Mais il l’est de fait, presque par défaut. Parce que lorsque surgit la question de son positionnement, l’interrogation est légitime: est-il placé dans les meilleures conditions? Dans un 4-3-3 comme contre le Cameroun, il est milieu relayeur droit. Dans le 4-2-3-1 adopté contre le Brésil, c’est en soutien de Breel Embolo qu’il a été aligné. Une forme de numéro 10 défensif, surtout utilisé pour couper le chemin vers Casemiro et sortir au pressing lorsque la situation le demandait.
Et en club? En tant que numéro six, dans une paire de milieux défensifs placés devant la défense. Un rôle qu’il maîtrise parfaitement et qui ne l’empêche pas de se projeter en deuxième rideau, avec le jeu face à lui: il a d’ailleurs inscrit deux buts en Bundesliga cette saison. Reste que son influence dans une équipe n’est pas toujours identique. Et la reconnaissance qu’il en tire non plus. «Ce n’est pas à moi de juger si je me mets en valeur, balaye-t-il humblement.
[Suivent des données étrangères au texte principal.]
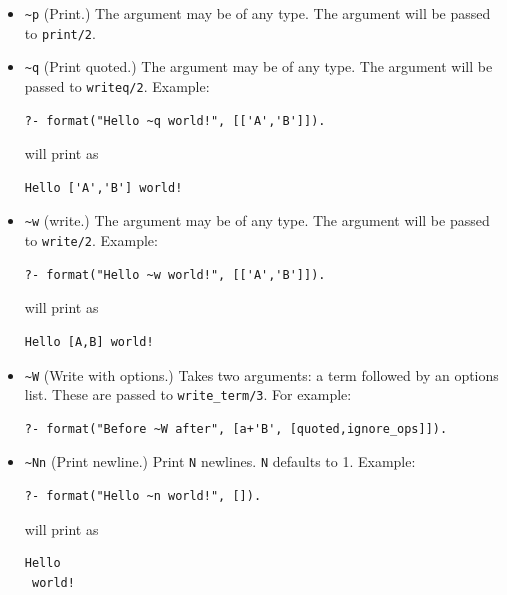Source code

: \begin{description}
\begin{itemize}
\noindent
will print as

\begin{verbatim}
Hello +(+(a,b),c) world!
\end{verbatim}

\item \verb|~p|
(Print.) The argument may be of any type.  The argument will be passed to
{\tt print/2}.

\item \verb|~q|
(Print quoted.) The argument may be of any type.  The argument will be
passed to {\tt writeq/2}.  Example:

\begin{verbatim}
?- format("Hello ~q world!", [['A','B']]).
\end{verbatim}

\noindent
will print as

\begin{verbatim}
Hello ['A','B'] world!
\end{verbatim}

\item \verb|~w|
(write.) The argument may be of any type.  The argument will be passed
to {\tt write/2}.  Example:

\begin{verbatim}
?- format("Hello ~w world!", [['A','B']]).
\end{verbatim}

\noindent
will print as

\begin{verbatim}
Hello [A,B] world!
\end{verbatim}

\item \verb|~W|
(Write with options.) Takes two arguments: a term followed by an options
list.  These are passed to {\tt write\_term/3}.  For example:

\begin{verbatim}
?- format("Before ~W after", [a+'B', [quoted,ignore_ops]]).
\end{verbatim}

\item \verb|~Nn|
(Print newline.) Print {\tt N} newlines. {\tt N} defaults to 1.
Example:

\begin{verbatim}
?- format("Hello ~n world!", []).
\end{verbatim}

\noindent
will print as

\begin{verbatim}
Hello
 world!
\end{verbatim}


\end{itemize}
\end{description}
C’est le coach qui fait sa composition, selon sa vision.»
L’expérience de Xhaka
Granit Xhaka peut en témoigner: ce que Djibril Sow vit en équipe de Suisse actuellement, il l’a lui aussi connu au début de son parcours international, jusqu’à la Coupe du monde 2014. Ottmar Hitzfeld en avait fait un meneur de jeu avancé, parce qu’il ne voulait pas déloger le capitaine Gökhan Inler et Valon Behrami de devant la défense. C’était un choix qui ne servait pas le spectacle, ni le jeu offensif. Mais Xhaka avait le talent nécessaire pour y trouver des solutions. Toute ressemblance avec la situation actuelle, où la paire Xhaka-Freuler semble inamovible, n’est pas totalement fortuite.
«Djibril est très fort. Il est encore jeune, mais il a deux vieux renards derrière lui, souriait Xhaka après la défaite contre le Brésil. J’étais dans le même cas que lui. Je lui dis toujours que, plus tard, il pourra jouer au poste qu’il préfère. Il doit simplement accepter la situation et être patient.»
Il l’est. Il n’a d’ailleurs pas vraiment à se plaindre. «Je peux travailler beaucoup pour l’équipe, l’entraîneur le sait, estime le principal concerné. À Francfort, je fais mon boulot, j’y ai beaucoup de succès. Cela donne pas mal de confiance et je veux pouvoir en faire profiter l’équipe nationale.»
Mais se plaît-il vraiment dans ce poste qui correspond moins à ses qualités? «Les souhaits personnels n’ont pas d’importance, assène Djibril Sow. Moi, je suis surtout content de jouer. Où que ce soit. Entre le Cameroun et le Brésil, mon rôle a d’ailleurs changé. Face au Brésil, il s’agissait surtout d’être compact et actif défensivement. Mais également d’offrir plus de solutions au milieu. Je pense que ce n’était pas mal: nous parvenions à garder le ballon, mais offensivement, dans le dernier tiers, ce n’était pas suffisant.» Il n’y a pas beaucoup contribué. Qui peut vraiment le blâmer? Pas grand monde.
Sauf ceux qui prennent au sérieux Granit Xhaka: «Djibril est un attaquant né». Oui, Granit Xhaka rigolait.